DIRECTIONS: The required lines are those that contain "browser"; pull them out of the data and copy them.

[Stored data entries]
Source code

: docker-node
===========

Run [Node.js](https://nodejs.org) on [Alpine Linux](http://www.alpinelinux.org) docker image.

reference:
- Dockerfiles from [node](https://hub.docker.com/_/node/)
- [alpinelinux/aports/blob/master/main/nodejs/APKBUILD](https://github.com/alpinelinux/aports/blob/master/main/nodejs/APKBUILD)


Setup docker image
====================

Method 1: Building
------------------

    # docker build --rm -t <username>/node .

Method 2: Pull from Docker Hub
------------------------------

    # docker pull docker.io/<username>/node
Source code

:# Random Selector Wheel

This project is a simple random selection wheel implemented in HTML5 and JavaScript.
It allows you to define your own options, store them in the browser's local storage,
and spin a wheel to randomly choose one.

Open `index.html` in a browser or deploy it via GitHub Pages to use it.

ANSWER TO THE EXERCISE:
It allows you to define your own options, store them in the browser's local storage,
Open `index.html` in a browser or deploy it via GitHub Pages to use it.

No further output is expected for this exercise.